[Saved entries]
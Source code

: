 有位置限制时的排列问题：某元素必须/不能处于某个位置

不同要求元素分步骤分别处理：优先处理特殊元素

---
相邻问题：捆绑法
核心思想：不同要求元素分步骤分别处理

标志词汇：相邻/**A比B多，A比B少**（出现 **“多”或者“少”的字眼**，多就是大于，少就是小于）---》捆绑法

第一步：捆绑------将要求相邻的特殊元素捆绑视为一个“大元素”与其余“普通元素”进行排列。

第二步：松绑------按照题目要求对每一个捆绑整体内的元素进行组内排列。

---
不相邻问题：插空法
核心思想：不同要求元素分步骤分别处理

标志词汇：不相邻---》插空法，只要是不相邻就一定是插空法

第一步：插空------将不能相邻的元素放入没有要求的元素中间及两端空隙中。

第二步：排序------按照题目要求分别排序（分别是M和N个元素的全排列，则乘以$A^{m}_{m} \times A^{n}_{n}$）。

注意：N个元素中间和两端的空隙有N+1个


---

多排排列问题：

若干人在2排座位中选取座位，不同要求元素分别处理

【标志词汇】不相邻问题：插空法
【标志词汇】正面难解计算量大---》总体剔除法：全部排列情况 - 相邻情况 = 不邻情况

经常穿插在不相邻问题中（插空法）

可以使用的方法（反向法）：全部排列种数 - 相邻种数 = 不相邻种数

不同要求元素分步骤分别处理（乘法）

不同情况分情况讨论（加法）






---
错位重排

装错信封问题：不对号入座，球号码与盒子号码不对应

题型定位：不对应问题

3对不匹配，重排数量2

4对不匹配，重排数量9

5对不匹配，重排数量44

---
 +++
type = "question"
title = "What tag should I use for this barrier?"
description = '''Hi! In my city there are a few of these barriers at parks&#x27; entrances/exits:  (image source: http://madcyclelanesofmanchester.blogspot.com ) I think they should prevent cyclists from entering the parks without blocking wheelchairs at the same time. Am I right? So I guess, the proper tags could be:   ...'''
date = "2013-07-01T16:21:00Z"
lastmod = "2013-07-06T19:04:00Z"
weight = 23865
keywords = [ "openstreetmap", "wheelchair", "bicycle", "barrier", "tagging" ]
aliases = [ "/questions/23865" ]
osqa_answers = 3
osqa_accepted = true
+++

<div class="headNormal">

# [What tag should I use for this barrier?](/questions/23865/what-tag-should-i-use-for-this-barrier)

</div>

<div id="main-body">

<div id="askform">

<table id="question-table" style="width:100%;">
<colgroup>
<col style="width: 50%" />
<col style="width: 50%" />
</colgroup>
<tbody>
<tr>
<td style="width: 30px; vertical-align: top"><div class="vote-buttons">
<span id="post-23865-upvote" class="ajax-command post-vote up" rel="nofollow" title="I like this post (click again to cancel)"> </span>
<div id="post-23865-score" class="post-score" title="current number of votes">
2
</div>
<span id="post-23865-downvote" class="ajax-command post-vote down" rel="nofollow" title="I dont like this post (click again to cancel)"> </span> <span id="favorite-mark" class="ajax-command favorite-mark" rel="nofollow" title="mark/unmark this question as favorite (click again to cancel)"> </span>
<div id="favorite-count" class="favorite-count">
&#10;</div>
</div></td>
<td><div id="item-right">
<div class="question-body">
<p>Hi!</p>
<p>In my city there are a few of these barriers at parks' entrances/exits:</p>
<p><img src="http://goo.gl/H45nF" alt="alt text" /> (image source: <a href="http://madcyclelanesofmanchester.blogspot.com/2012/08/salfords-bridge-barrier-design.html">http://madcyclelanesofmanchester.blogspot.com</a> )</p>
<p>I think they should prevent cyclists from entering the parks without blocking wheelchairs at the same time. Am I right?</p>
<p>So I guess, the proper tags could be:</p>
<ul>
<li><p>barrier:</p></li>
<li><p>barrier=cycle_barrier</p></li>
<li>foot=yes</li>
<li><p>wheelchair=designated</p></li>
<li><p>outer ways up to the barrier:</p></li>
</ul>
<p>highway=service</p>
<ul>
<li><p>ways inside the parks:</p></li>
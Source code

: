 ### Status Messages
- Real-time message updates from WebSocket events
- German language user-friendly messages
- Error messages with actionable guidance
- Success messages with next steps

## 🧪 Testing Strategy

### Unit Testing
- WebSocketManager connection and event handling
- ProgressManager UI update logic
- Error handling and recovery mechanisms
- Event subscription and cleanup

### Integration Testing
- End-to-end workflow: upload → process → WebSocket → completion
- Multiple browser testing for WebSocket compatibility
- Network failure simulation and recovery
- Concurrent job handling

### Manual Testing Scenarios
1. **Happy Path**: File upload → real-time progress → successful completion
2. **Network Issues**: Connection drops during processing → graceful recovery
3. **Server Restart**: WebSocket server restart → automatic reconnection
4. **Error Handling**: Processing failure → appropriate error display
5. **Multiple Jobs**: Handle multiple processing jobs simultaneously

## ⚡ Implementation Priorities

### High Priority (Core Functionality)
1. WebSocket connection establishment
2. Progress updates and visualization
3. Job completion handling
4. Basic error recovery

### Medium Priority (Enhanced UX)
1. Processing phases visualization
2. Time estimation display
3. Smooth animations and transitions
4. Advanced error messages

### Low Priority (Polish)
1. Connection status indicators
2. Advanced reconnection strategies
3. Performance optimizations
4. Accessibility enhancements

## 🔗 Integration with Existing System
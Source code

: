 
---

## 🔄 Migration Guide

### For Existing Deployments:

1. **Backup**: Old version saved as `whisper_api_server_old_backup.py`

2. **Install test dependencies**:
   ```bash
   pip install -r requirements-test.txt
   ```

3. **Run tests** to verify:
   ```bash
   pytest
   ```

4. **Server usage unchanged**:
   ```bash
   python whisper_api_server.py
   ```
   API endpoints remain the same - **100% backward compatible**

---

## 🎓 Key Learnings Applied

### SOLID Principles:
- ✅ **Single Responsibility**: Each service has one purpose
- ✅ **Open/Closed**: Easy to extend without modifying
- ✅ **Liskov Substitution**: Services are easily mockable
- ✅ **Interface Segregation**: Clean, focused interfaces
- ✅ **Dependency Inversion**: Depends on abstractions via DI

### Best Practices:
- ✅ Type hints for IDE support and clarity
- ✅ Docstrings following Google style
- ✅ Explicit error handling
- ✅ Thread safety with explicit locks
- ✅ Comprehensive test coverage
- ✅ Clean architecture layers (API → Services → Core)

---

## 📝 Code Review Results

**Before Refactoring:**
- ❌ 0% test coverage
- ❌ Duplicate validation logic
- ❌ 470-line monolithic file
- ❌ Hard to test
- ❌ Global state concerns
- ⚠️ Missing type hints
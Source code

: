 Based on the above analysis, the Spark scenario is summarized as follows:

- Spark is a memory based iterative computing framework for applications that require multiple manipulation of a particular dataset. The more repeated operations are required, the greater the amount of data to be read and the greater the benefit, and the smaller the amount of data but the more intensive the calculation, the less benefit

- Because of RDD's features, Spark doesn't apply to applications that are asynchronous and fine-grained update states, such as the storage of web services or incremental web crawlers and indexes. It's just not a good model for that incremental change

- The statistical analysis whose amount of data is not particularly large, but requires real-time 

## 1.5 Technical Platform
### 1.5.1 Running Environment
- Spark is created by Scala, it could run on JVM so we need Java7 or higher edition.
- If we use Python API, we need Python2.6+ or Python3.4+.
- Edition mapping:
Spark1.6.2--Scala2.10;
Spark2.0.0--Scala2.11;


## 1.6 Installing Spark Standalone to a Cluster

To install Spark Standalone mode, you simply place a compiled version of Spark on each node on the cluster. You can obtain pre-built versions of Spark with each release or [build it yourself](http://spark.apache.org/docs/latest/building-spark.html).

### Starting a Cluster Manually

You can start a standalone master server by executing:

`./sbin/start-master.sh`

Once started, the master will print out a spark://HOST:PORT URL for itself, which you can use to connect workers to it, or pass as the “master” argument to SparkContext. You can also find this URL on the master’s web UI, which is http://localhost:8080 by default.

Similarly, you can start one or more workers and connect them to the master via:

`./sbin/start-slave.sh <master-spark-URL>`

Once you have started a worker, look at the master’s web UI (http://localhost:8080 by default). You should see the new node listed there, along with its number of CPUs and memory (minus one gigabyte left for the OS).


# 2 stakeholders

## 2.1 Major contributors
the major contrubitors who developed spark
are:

__TASK OBJECTIVE__: The entries above hold the needed span. Transcribe exactly the lines from the one with "- ✅ **Liskov" to the one with "Spark2.0.0--Scala2.11;", both included.

__YOUR RESPONSE__:
- ✅ **Liskov Substitution**: Services are easily mockable
- ✅ **Interface Segregation**: Clean, focused interfaces
- ✅ **Dependency Inversion**: Depends on abstractions via DI

### Best Practices:
- ✅ Type hints for IDE support and clarity
- ✅ Docstrings following Google style
- ✅ Explicit error handling
- ✅ Thread safety with explicit locks
- ✅ Comprehensive test coverage
- ✅ Clean architecture layers (API → Services → Core)

---

## 📝 Code Review Results

**Before Refactoring:**
- ❌ 0% test coverage
- ❌ Duplicate validation logic
- ❌ 470-line monolithic file
- ❌ Hard to test
- ❌ Global state concerns
- ⚠️ Missing type hints
Source code

: Based on the above analysis, the Spark scenario is summarized as follows:

- Spark is a memory based iterative computing framework for applications that require multiple manipulation of a particular dataset. The more repeated operations are required, the greater the amount of data to be read and the greater the benefit, and the smaller the amount of data but the more intensive the calculation, the less benefit

- Because of RDD's features, Spark doesn't apply to applications that are asynchronous and fine-grained update states, such as the storage of web services or incremental web crawlers and indexes. It's just not a good model for that incremental change

- The statistical analysis whose amount of data is not particularly large, but requires real-time 

## 1.5 Technical Platform
### 1.5.1 Running Environment
- Spark is created by Scala, it could run on JVM so we need Java7 or higher edition.
- If we use Python API, we need Python2.6+ or Python3.4+.
- Edition mapping:
Spark1.6.2--Scala2.10;
Spark2.0.0--Scala2.11;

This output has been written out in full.